Design Plus: Fragrance Central

da Mark Tungate , AdForum

If you know anything about fragrances – or, indeed, if you’ve read Patrick Suskind’s cult 1985 novel Perfume – you’ll have heard of Grasse, in the south of France. This attractive little town is the epicentre of the world’s perfume business, surrounded by fragrant fields of jasmine.

Grasse didn’t always smell so great. It was first known for leather tanning, a rather niffy business, before the fashion for perfuming gloves led it to develop a pleasanter sideline that eventually became its entire raison d’être.

Wandering the town’s streets at a suitably somnolent Mediterranean pace, you may come across a 17th century bastide – or manor house – that was once a perfume factory. Its glowing clay-pink walls seem to absorb the warm sunshine. These days, the former factory is known as Les Fontaines Parfumées – or “the fragrant fountains” – and it’s where Louis Vuitton’s resident “nose”, Jacques Cavallier Belletrud, conjures up the house’s fragrances. Not just another day at the office, then.

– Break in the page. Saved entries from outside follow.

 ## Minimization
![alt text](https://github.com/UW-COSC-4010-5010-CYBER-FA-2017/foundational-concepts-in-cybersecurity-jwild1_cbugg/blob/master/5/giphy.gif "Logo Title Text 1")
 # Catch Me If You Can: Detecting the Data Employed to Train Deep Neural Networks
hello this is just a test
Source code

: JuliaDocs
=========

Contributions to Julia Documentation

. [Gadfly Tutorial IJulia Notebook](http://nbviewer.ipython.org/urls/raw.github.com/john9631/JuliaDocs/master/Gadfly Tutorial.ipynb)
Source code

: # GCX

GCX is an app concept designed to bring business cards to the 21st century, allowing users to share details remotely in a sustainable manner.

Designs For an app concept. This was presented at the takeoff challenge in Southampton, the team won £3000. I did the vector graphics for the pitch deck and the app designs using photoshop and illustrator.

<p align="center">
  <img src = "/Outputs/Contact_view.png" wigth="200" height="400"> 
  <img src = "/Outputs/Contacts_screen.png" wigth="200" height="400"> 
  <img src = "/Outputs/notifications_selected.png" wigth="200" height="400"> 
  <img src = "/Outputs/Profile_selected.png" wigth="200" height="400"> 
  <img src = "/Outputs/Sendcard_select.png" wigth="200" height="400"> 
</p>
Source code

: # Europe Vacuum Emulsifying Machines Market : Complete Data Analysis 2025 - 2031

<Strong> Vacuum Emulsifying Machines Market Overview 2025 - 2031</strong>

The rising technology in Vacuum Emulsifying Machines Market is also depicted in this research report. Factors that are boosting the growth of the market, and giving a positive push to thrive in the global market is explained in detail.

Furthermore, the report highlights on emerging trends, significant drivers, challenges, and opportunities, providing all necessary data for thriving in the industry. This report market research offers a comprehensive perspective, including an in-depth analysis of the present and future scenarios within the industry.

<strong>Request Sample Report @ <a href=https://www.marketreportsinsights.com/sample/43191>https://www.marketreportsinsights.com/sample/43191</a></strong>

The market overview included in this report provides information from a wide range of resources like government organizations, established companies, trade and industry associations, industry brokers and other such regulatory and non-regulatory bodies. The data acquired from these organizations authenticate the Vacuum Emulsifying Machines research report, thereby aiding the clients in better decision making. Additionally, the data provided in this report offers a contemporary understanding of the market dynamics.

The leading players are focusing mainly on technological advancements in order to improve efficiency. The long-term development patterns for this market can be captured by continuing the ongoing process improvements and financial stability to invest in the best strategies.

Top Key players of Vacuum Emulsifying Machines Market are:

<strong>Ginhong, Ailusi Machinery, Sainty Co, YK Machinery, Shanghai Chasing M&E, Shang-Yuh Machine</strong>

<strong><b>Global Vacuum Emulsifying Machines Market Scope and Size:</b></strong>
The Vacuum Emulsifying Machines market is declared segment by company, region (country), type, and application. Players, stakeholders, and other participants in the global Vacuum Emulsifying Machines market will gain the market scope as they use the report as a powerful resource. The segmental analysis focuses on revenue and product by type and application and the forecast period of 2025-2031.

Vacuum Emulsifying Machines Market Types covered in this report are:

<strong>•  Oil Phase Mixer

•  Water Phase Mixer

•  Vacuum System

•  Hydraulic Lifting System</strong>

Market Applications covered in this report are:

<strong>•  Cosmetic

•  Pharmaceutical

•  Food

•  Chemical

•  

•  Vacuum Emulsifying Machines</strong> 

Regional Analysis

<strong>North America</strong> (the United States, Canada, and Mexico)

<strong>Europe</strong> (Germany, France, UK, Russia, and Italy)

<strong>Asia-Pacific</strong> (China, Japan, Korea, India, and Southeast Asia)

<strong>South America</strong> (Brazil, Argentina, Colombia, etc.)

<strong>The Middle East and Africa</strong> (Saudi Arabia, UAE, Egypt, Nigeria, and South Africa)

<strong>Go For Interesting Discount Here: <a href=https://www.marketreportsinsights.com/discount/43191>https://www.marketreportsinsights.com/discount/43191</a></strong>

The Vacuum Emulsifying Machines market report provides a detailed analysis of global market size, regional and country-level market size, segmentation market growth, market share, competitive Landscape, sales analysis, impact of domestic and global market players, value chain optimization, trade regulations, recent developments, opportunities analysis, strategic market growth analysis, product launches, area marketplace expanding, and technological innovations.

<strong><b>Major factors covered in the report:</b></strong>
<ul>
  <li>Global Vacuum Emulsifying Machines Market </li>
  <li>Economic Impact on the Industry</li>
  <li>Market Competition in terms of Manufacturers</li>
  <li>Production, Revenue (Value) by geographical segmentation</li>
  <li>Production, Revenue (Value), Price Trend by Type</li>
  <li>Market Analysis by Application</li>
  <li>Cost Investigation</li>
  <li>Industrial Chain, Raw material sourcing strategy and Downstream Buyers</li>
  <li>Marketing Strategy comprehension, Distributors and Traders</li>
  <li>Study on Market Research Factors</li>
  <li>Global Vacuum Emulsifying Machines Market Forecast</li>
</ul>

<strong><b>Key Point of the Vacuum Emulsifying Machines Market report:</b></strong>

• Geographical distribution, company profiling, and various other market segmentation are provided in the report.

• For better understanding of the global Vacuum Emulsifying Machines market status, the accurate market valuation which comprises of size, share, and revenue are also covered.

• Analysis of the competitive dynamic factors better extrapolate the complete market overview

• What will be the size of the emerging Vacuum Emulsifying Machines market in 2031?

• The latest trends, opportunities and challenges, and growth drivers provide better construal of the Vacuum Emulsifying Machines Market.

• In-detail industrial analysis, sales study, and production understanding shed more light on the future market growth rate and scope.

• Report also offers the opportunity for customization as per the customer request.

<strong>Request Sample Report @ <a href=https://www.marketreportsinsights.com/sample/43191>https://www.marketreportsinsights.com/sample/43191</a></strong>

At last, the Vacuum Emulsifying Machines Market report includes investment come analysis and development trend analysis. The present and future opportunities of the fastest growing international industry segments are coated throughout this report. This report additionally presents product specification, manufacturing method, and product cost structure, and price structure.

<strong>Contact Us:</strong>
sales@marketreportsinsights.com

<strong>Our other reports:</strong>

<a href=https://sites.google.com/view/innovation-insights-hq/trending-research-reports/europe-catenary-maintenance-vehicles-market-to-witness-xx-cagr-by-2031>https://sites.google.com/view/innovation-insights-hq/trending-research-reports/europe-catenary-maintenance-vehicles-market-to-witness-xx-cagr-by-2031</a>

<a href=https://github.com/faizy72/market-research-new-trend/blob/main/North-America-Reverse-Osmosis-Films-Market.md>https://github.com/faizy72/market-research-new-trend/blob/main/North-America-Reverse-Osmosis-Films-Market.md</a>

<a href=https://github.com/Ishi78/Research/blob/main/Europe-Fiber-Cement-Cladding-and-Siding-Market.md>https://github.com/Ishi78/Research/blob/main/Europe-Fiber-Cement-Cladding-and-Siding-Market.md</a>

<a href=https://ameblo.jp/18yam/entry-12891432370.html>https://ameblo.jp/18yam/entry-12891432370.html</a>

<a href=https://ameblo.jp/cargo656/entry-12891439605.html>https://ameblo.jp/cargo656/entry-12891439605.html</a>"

Jacques Cavallier Belletrud

Vuitton has just released the first five men’s fragrances in its long history. Cavallier Belletrud says they were inspired by his travels and “the spirit of adventure”; but inspiration is also close at hand in Grasse. To step into the old house's garden is to embark on a voyage of the senses. It contains citrus fruits from every cranny of the globe, 20 varieties of mint, roses – and of course jasmine.

That trickling sound you can hear is a stream of spring water that runs through the property, to feed the fountains that give the house its name. Trust me, visit this place (as I did last year as a guest of Dior, whose perfumes are also created here) and you’ll feel like moving in.

Since that’s not a possibility, you can always spritz yourself with a bit of eau de Grasse.

Outside Les Fontaines Parfumées 

Vuitton’s five men’s fragrances are called Sur La Route (zesty, lemony), L’Immensité (fiery, athletic) Au Hasard (slinky sandalwood with a dash of spice), Nouveau Monde (rich and tropical, with cocoa) – and my own personal favourite, Orage (“thunderstorm”), which combines iris, patchouli and bergamot and is supposed to smell like hot earth after it’s been dashed with rain.

Packaging has always been an essential element of the perfume experience. As with Vuitton’s women’s fragrances, the bottles here were designed by Marc Newson. They have a luxurious heaviness, a user-friendly magnetic stopper, and the pump – thanks to some technical wizardry – has been rendered invisible.

As the Luxury Society newsletter recently pointed out, luxury brands are keen to "infiltrate" the fragrance market, which is projected to be worth US$70 million globally by 2022. That certainly explains Vuitton's foray into the field.

A new fragrance from a major luxury house is always an event in the niche universe of perfume. Five of them in one go is positively a fiesta.